The reason this review sucks is because I wrote it while dead tired and fighting a wicked headache and contending with a deadline twelve hours away, eight of which I needed for sleep (and six of which I ended up using for sleep, to the next day's detriment). So I have an excuse. But that doesn't make me happy with it. I apologize if you were disappointed. I'll go try to fight my current wicked headache and review "Ocean's Eleven" now.

 

A friend of mine said he felt that the disclosures above were "craven" and implied that they were embarrassing, so I feel the need now to explain why I put them in the original e-mail. It wasn't because I was particularly embarrassed or wanted sympathy. It was because I was frustrated, and I knew I wouldn't be able to do anything better with it on deadline. I was blowing off steam. The fact that I knew what was wrong with my review, I think, indicates that I knew what I should have done, and thus the list does not indict my skill but the mental blockages and shortage of time that were preventing me from deploying that skill.

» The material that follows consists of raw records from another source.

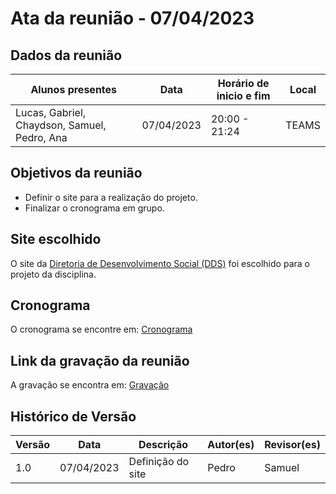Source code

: # Ata da reunião - 07/04/2023

## Dados da reunião

| Alunos presentes                             | Data       | Horário de inicio e fim | Local |
| -------------------------------------------- | ---------- | ------------------------ | ----- |
| Lucas, Gabriel, Chaydson, Samuel, Pedro, Ana | 07/04/2023 | 20:00 - 21:24            | TEAMS |

## Objetivos da reunião

- Definir o site para a realização do projeto.
- Finalizar o cronograma em grupo.

## Site escolhido

O site da [Diretoria de Desenvolvimento Social (DDS)](https://dds.dac.unb.br/) foi escolhido para o projeto da disciplina.

## Cronograma

O cronograma se encontre em: [Cronograma](../planejamento/cronogramaPlanejado.md)

## Link da gravação da reunião

A gravação se encontra em: [Gravação](https://youtu.be/DQlJMNVC9QY)

## Histórico de Versão

| Versão | Data       | Descrição         | Autor(es) | Revisor(es) |
| ------- | ---------- | ------------------- | --------- | ----------- |
| 1.0     | 07/04/2023 | Definição do site | Pedro     | Samuel      |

Writing, especially this kind of writing, does have a production aspect about it. Most of the time, you can perform quality control pretty well, but sometimes the deadline is there and what you have sucks and you still have to send it in because it's better than nothing.

Finally, I could have fixed these flaws in my present leisure time, but the film's not really good enough to warrant a major time expenditure at this late date. And I was pretty happy with my review of "Ocean's Eleven."